**Records for this exercise:**
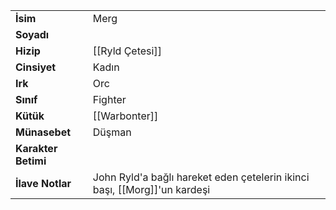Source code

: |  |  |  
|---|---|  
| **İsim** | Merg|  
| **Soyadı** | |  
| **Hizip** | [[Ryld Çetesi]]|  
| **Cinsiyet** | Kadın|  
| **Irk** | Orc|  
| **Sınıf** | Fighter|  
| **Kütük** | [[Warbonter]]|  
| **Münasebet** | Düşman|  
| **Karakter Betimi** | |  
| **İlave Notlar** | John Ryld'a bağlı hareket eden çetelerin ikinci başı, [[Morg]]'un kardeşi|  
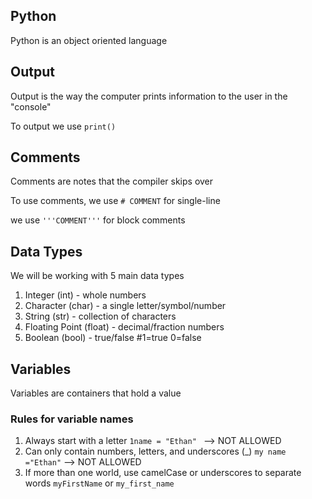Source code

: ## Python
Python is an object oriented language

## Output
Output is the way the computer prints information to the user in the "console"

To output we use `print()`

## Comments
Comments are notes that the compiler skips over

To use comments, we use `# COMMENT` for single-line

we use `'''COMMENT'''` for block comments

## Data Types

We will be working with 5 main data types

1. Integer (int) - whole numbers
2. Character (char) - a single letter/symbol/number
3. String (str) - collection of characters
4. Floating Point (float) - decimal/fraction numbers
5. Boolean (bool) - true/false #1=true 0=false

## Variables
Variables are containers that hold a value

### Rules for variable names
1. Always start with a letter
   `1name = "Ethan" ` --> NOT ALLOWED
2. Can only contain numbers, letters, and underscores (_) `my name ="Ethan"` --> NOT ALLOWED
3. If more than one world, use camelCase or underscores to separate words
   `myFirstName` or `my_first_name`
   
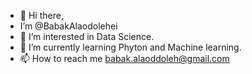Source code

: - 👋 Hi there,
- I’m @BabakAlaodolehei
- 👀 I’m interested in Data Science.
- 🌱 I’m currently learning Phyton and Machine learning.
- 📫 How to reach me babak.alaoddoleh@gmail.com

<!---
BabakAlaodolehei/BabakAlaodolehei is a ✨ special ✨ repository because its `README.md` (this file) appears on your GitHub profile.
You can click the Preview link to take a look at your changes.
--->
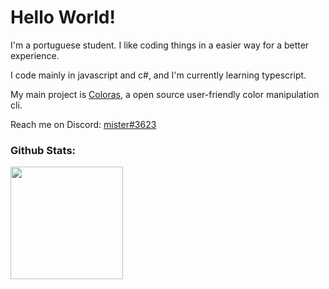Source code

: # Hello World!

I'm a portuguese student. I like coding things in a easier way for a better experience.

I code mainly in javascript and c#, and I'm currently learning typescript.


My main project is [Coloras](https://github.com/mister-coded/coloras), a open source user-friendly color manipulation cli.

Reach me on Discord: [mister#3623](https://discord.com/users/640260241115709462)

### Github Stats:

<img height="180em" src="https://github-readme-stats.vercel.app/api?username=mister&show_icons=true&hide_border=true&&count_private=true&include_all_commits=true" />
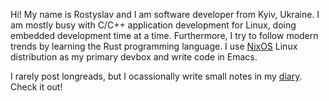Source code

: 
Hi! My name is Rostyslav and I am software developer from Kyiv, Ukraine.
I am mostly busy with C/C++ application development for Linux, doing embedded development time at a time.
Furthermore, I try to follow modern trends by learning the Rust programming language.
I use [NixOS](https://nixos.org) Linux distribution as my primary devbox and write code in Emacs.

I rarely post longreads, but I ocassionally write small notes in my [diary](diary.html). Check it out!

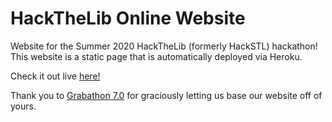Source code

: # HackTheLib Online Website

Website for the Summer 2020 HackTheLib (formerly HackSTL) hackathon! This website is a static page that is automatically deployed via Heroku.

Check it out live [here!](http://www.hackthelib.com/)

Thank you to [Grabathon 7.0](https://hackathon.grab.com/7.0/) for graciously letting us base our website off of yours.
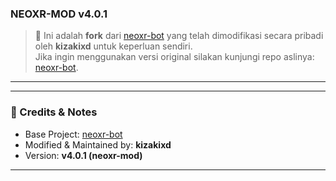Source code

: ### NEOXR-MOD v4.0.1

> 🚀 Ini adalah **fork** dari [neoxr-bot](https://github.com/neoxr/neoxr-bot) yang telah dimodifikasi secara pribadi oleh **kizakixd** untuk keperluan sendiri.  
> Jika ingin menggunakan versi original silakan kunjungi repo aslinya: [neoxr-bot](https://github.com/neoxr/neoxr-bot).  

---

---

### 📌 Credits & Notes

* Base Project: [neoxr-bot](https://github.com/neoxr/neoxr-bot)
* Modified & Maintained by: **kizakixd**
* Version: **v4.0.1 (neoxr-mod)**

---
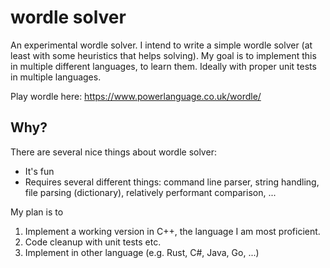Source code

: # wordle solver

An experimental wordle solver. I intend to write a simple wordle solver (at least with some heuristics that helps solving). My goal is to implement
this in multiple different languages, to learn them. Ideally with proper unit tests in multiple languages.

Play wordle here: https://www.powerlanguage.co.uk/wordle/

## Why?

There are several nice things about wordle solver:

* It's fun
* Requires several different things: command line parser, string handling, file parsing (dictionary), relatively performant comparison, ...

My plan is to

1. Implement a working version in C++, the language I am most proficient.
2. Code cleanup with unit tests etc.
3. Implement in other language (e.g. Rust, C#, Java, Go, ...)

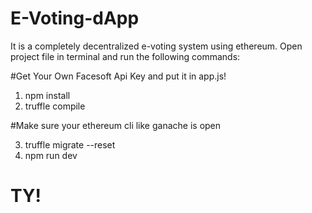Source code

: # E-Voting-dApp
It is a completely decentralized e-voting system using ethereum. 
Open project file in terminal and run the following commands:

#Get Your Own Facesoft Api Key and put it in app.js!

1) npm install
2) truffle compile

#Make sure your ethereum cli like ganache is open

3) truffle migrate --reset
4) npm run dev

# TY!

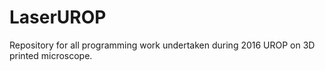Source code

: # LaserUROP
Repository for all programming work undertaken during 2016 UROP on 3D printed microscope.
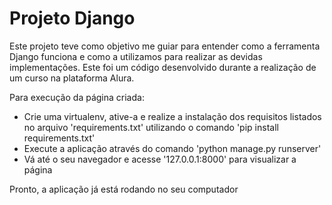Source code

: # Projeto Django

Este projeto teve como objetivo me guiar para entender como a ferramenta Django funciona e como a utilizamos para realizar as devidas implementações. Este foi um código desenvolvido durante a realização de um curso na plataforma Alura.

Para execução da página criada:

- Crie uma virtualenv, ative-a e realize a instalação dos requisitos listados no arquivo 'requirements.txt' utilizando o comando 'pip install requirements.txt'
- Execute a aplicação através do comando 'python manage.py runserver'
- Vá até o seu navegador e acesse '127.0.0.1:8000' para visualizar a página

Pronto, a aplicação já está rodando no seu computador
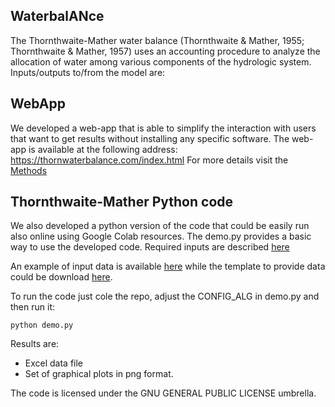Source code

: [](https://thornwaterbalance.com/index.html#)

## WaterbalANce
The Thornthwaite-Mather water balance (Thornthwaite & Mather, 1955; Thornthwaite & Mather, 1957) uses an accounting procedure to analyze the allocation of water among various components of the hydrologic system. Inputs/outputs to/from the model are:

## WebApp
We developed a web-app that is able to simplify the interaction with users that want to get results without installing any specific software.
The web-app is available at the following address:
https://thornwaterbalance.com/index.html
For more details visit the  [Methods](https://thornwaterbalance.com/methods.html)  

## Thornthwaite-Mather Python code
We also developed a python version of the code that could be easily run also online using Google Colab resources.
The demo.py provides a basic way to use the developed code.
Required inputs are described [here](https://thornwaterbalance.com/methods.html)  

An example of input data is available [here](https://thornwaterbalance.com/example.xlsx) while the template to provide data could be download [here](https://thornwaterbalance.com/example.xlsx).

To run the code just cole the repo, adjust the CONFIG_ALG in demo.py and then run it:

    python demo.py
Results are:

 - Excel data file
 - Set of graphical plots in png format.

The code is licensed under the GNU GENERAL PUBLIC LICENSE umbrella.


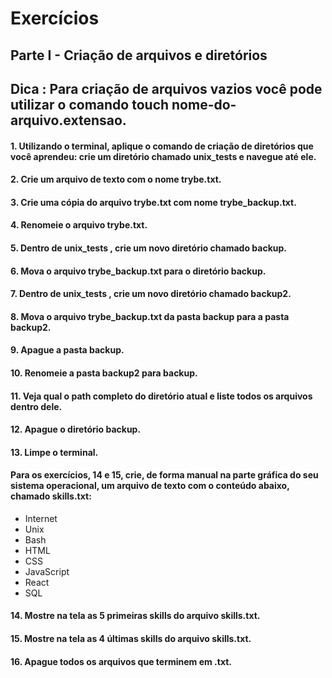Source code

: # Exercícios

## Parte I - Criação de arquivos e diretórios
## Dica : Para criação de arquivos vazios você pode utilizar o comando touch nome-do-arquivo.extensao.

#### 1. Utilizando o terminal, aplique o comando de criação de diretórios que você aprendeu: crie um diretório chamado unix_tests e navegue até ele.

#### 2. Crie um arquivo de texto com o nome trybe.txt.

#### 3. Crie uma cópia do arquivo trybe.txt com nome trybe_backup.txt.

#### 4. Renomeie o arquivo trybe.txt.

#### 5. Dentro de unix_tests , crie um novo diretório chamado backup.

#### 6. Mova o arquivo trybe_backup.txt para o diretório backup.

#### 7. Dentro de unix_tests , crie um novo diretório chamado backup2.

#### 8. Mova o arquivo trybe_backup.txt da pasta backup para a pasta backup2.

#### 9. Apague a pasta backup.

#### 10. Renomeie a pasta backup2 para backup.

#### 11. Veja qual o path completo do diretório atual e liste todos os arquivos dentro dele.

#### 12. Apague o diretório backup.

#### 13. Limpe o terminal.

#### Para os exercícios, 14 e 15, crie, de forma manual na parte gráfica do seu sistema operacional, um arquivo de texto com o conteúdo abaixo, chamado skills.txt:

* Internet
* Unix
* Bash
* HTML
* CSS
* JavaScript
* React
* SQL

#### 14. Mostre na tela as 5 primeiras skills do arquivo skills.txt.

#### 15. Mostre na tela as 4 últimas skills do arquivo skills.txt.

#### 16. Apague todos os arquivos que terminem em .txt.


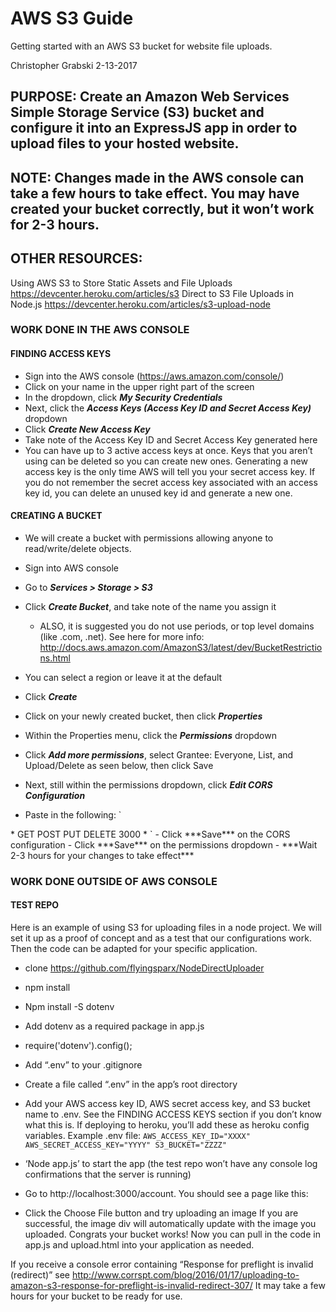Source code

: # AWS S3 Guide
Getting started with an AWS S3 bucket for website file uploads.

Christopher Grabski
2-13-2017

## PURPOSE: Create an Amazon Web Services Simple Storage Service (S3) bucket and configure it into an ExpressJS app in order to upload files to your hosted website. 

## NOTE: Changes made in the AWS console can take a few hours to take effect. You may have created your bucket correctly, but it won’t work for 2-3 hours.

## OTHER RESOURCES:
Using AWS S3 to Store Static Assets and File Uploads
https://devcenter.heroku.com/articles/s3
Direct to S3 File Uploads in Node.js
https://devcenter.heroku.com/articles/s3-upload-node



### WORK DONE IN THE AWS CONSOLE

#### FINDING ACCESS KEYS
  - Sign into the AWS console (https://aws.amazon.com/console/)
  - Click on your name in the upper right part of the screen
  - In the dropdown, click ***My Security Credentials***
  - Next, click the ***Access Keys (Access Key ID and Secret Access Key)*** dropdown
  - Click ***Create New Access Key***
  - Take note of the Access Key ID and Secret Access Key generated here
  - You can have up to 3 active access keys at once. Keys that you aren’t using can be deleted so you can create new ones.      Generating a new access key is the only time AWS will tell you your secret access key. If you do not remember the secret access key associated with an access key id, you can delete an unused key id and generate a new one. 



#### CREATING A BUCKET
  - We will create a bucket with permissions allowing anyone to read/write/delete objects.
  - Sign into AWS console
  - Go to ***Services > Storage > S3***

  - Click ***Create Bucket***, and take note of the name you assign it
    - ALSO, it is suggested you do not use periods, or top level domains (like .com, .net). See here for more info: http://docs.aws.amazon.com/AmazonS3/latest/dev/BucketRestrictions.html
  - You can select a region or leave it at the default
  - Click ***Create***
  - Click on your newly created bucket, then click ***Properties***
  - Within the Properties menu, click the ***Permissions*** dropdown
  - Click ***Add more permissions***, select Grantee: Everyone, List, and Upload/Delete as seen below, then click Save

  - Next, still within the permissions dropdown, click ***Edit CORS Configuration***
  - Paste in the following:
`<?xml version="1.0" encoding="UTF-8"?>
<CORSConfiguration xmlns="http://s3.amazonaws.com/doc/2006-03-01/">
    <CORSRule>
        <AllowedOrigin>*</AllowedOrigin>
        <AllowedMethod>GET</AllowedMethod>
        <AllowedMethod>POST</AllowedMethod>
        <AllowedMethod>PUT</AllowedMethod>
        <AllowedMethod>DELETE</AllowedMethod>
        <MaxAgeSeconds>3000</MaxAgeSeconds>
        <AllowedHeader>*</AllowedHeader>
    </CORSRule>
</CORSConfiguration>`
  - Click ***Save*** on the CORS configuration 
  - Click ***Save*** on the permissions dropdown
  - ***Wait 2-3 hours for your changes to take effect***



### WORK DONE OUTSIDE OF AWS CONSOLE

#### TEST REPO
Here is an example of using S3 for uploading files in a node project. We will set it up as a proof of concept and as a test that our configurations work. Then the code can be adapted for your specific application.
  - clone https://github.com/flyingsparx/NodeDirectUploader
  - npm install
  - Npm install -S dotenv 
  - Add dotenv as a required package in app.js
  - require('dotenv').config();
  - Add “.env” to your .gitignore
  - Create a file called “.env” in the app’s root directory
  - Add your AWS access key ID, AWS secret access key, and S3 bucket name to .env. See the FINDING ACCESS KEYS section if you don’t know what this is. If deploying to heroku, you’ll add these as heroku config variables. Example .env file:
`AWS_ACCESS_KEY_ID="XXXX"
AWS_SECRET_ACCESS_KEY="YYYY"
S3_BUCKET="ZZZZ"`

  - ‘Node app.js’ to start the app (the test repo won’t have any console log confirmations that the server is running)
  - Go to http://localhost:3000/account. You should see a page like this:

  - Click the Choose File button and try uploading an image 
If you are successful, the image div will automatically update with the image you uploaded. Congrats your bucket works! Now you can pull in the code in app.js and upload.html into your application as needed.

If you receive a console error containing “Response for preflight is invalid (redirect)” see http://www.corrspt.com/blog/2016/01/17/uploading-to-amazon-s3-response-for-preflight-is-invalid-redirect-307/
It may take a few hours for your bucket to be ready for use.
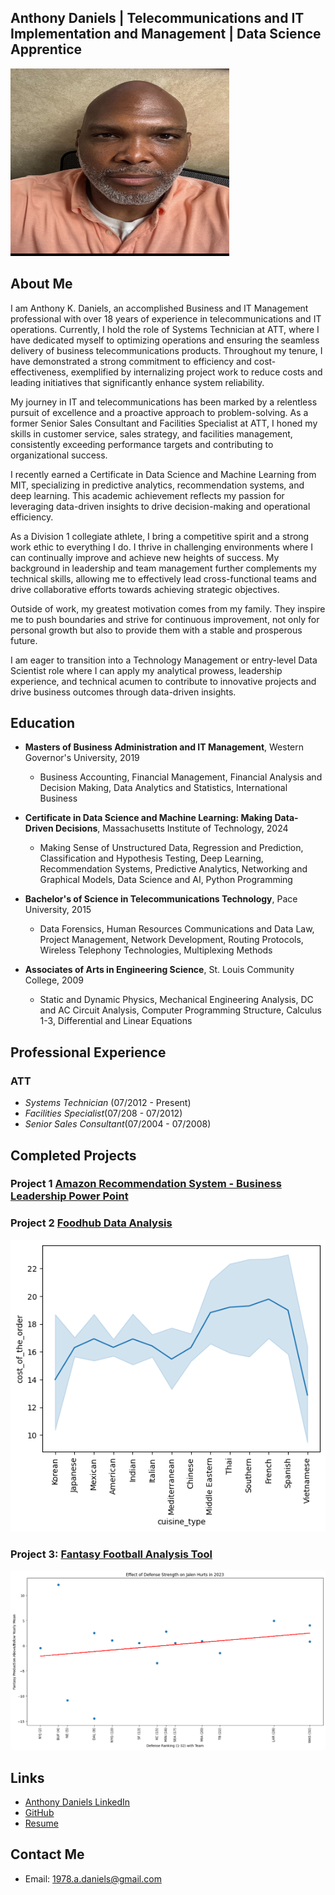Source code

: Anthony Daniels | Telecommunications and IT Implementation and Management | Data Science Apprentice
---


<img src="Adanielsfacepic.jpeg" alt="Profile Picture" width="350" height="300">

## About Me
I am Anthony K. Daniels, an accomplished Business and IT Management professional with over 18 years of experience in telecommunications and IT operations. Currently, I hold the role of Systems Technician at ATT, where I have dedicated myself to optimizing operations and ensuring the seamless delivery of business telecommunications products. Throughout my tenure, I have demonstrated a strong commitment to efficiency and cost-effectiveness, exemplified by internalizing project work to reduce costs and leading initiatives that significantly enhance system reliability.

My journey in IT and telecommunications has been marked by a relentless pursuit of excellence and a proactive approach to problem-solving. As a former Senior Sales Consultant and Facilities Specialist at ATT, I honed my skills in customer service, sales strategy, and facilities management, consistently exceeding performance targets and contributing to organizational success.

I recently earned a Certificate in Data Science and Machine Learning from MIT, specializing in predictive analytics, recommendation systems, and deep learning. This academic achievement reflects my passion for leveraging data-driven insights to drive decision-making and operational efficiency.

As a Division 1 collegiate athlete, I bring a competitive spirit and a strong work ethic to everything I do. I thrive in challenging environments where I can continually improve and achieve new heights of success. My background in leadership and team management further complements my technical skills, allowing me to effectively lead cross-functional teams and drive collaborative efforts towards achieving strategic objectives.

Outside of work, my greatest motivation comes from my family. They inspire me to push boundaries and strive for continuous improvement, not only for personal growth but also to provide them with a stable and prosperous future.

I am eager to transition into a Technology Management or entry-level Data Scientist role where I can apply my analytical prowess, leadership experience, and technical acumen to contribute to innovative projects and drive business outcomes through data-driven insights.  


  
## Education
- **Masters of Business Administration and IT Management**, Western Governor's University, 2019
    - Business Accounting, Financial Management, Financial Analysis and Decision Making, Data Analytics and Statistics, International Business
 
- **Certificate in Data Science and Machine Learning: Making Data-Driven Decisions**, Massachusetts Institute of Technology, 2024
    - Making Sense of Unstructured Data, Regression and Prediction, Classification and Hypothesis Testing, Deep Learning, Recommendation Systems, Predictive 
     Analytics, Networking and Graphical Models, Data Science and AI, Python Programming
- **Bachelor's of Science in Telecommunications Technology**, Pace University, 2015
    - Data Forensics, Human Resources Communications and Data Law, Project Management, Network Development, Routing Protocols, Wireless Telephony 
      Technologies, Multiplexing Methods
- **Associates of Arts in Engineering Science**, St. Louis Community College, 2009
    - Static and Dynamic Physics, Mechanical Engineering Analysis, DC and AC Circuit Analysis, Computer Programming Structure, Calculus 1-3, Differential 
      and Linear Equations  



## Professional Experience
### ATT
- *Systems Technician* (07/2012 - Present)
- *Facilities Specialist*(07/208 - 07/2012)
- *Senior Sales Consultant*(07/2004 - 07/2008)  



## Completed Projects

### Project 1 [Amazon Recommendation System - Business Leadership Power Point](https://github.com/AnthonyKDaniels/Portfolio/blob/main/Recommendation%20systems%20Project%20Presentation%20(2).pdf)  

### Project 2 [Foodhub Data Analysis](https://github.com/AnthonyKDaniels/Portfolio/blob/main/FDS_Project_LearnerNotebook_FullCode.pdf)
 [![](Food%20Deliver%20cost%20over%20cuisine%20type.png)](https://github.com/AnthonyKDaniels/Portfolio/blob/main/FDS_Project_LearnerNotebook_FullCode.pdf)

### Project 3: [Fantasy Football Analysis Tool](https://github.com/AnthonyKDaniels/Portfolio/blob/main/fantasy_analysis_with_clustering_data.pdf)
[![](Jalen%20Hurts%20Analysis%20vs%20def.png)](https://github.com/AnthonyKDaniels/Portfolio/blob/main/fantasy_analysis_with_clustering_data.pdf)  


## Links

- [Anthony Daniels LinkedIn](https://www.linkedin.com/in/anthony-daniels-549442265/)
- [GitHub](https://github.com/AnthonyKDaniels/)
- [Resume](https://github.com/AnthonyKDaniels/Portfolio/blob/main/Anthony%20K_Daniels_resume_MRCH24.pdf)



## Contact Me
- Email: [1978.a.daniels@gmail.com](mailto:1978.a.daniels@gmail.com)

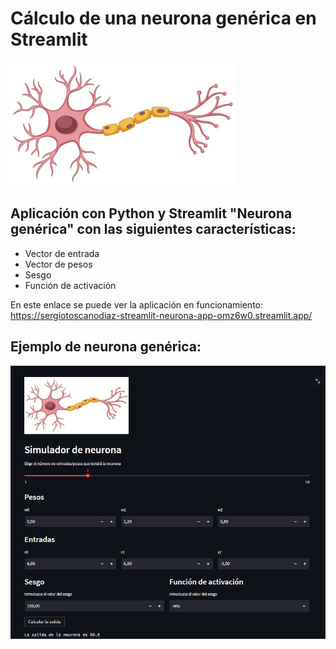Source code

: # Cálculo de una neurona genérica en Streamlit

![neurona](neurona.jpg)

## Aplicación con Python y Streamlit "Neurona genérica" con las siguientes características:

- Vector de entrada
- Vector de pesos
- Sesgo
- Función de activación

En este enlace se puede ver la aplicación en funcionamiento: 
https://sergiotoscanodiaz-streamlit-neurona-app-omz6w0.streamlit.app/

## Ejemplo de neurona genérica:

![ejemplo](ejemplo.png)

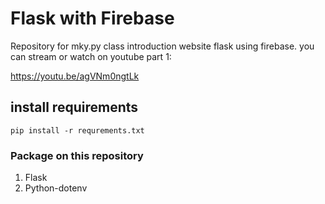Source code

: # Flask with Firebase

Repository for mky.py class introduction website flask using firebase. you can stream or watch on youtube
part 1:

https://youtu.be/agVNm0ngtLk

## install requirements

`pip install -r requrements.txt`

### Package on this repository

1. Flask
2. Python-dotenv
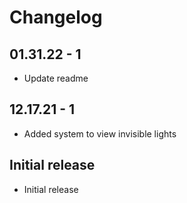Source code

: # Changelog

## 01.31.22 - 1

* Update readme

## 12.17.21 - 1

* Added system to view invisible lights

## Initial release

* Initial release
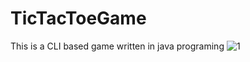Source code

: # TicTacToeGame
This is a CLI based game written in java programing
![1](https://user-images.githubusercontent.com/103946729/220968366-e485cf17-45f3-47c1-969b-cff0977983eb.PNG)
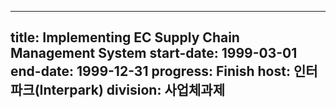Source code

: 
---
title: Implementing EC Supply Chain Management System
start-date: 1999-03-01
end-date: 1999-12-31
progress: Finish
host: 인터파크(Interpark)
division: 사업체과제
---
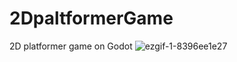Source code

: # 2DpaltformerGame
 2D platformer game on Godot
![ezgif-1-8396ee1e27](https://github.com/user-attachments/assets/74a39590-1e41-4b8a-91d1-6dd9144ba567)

**Exercise requirements:** Some lines of the records above contain the word "Services". How many are there? Reply with the number alone.

**Response to this exercise:** 2